Les gens qui travaillent dans de grandes institutions culturelles (des établissements publics tels que des musées, des bibliothèques, des organismes internationaux, ou encore Radio France) sont rarement satisfaits de leurs conditions de travail. Ils ont en commun des restrictions d’embauche, des carrières bloquées, un travail foisonnant mais réalisé trop souvent dans l’urgence, sans moyens, et avec une exigence croissante de rentabilité — ou du moins, de ne pas trop faire perdre d’argent à leurs financeurs publics — alors que le cœur de leur métier repose sur une expertise très pointue.

C’est le cas des agents qui travaillent au contact du public dans les musées, par exemple, où les recherches de Frédéric Poulard et Marion Mauchaussée ont montré que “55% des contrats sont signés pour moins d’un an, dont 14% pour moins d’un an.” (source) C’est également le cas des fonctions de direction, qui sont touchées par ces phénomènes de surcharge, d’urgence, de perte de sens, et d’atteintes à la santé. Il faudrait le documenter de manière rigoureuse. Je n’en ai pas la possibilité, mais les témoignages d’ami.es et de connaissances qui s’évertuent à faire tant bien que mal leur travail dans ce milieu me permettent d’avancer quelques constats. Et d’essayer de comprendre ce qui se passe.

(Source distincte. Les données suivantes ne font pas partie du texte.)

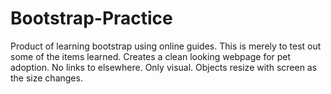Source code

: # Bootstrap-Practice
Product of learning bootstrap using online guides. This is merely to test out some of the items learned. Creates a clean looking webpage for pet adoption. No links to elsewhere. Only visual. Objects resize with screen as the size changes.
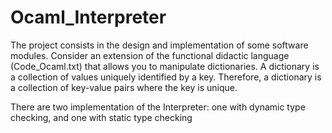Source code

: # Ocaml_Interpreter

The project consists in the design and implementation of some software modules.
Consider an extension of the functional didactic language (Code_Ocaml.txt) that allows you to manipulate dictionaries. A dictionary is a collection of values uniquely identified by a key. Therefore, a dictionary is a collection of key-value pairs where the key is unique.

There are two implementation of the Interpreter: one with dynamic type checking, and one with static type checking
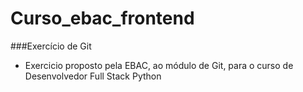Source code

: # Curso_ebac_frontend

###Exercício de Git

- Exercicio proposto pela EBAC, ao módulo de Git, para o curso de Desenvolvedor Full Stack Python
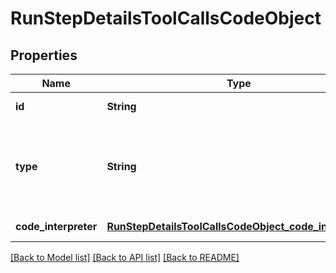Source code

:# RunStepDetailsToolCallsCodeObject
## Properties

| Name | Type | Description | Notes |
|------------ | ------------- | ------------- | -------------|
| **id** | **String** | The ID of the tool call. | [default to null] |
| **type** | **String** | The type of tool call. This is always going to be &#x60;code_interpreter&#x60; for this type of tool call. | [default to null] |
| **code\_interpreter** | [**RunStepDetailsToolCallsCodeObject_code_interpreter**](RunStepDetailsToolCallsCodeObject_code_interpreter.md) |  | [default to null] |

[[Back to Model list]](../README.md#documentation-for-models) [[Back to API list]](../README.md#documentation-for-api-endpoints) [[Back to README]](../README.md)

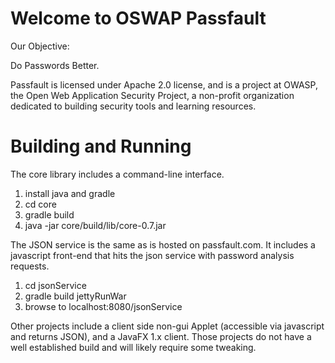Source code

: Welcome to OSWAP Passfault
==============
Our Objective: 

Do Passwords Better.

Passfault is licensed under Apache 2.0 license, and is a project at OWASP, the Open Web Application Security Project, a non-profit organization dedicated to building security tools and learning resources.

Building and Running
=================
The core library includes a command-line interface.  
1) install java and gradle
2) cd core 
3) gradle build
4) java -jar core/build/lib/core-0.7.jar

The JSON service is the same as is hosted on passfault.com.  It includes a javascript front-end that hits the json service with password analysis requests.
1) cd jsonService
2) gradle build jettyRunWar
3) browse to localhost:8080/jsonService

Other projects include a client side non-gui Applet (accessible via javascript and returns JSON), and a JavaFX 1.x client.  Those projects do not have a well established build and will likely require some tweaking.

C’est d’abord un problème d’argent. Accueillir des publics, déplacer des œuvres, produire des contenus, faire connaître au public ces derniers, trouver des partenaires et nouer des contrats avec eux, tout ça correspond essentiellement à des salaires… et la masse salariale augmente peu.

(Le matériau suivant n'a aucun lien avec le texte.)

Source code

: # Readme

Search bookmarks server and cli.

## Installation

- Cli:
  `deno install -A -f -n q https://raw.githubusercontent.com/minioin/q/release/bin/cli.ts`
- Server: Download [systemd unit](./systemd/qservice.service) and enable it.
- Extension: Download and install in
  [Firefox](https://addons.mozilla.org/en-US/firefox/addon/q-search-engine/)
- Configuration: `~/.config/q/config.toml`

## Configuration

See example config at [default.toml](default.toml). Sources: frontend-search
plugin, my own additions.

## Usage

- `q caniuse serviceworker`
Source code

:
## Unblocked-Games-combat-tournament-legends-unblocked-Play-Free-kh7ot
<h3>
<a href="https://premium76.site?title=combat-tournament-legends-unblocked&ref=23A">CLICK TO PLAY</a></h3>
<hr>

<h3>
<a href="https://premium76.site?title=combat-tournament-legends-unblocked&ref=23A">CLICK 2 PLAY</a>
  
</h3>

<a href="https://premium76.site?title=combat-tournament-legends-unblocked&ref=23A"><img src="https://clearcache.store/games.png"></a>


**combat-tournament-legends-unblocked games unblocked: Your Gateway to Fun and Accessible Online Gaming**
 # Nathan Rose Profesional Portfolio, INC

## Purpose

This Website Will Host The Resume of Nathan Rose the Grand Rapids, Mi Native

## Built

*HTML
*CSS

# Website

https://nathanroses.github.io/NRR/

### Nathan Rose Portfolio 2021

La culture correspond à un ensemble de dépenses qui stagne, en proportion du budget de l’État, depuis les années 1990. En euros courants, les crédits du ministère de la culture paraissent légèrement en hausse depuis 2017 ; et le site du ministère se félicite de cette croissance, en présentant le graphique ci-dessous, modèle de sophisme :

Ça monte, n’est-ce pas ? Et +206, c’est mieux que +216… euh… attendez, quoi ?

Il faut ici regarder le total en ordonnées : 4,5 milliards d’euros en 2025, soit 3,35 milliards d’euros de 2017, compte tenu de l’inflation. Bref, le budget du ministère, en valeur réelle, est en légère baisse.

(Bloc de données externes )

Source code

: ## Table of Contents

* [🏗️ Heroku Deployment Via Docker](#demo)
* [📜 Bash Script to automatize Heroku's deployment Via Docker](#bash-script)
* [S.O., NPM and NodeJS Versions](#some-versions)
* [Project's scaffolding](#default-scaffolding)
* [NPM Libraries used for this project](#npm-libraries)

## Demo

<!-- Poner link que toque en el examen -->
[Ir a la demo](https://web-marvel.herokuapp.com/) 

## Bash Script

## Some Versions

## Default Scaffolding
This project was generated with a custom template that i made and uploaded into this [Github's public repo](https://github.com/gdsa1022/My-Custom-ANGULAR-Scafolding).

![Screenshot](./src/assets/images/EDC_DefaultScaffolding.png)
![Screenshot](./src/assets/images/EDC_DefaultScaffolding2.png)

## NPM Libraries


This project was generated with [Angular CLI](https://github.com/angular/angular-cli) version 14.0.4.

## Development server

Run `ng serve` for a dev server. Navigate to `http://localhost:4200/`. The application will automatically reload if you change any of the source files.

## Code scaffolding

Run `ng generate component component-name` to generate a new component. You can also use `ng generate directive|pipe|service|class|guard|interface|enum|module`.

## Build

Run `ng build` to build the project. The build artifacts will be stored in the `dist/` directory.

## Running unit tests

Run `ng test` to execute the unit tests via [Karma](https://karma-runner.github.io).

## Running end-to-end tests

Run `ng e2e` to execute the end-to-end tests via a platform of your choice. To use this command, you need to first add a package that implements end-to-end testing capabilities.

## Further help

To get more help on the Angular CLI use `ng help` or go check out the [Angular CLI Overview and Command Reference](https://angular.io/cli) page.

Dans le même temps, la fréquentation des musées s’accroît, les missions assurées par les institutions culturelles s’additionnent les unes aux autres, la numérisation en rajoute une couche, et pourquoi pas produire un podcast, et vous penserez à communiquer sur les réseaux sociaux, et il faudrait traduire tout ça en mandarin, et puis n’oubliez pas cette réunion extrêmement importante avec de futurs mécènes qu’il faut convaincre de nous donner un peu de sous, etc.

Tout ceci aurait pu donner lieu à un grand élan collectif, partant du constat que les monuments nationaux, la francophonie, la littérature, les beaux-arts, et de manière générale la culture, pouvaient donner lieu à un rayonnement international, que dis-je, porter la croissance de notre PIB ! Mais même de ce point de vue étroitement économique, la priorité n’est pas là. On demande donc à des fonctionnaires, et de plus en plus à des contractuel.les, de développer quantité de nouveaux projets, mais à moyens constants, et sans aucune accélération dans leurs carrières — quand carrière il y a.

Un deuxième élément assombrit le tableau : les nominations de dirigeant.es d’institutions culturelles sont un processus politique qui n’a rien à voir avec leur compétence, et surtout pas avec leur capacité à diriger une équipe. On peut donc trouver à la tête d’une radio publique, d’un musée, ou d’autres établissements publics comptant plusieurs milliers de salarié.es, des gens dont la seule qualité est d’avoir plu, à un moment de leur carrière, au président de la République, ou à tel membre du gouvernement. Souvent, ces gens comptent une ou deux lignes dans leur CV qui leur permettent d’exciper d’une certaine proximité avec le domaine qu’ils rejoignent. Parfois, pas du tout.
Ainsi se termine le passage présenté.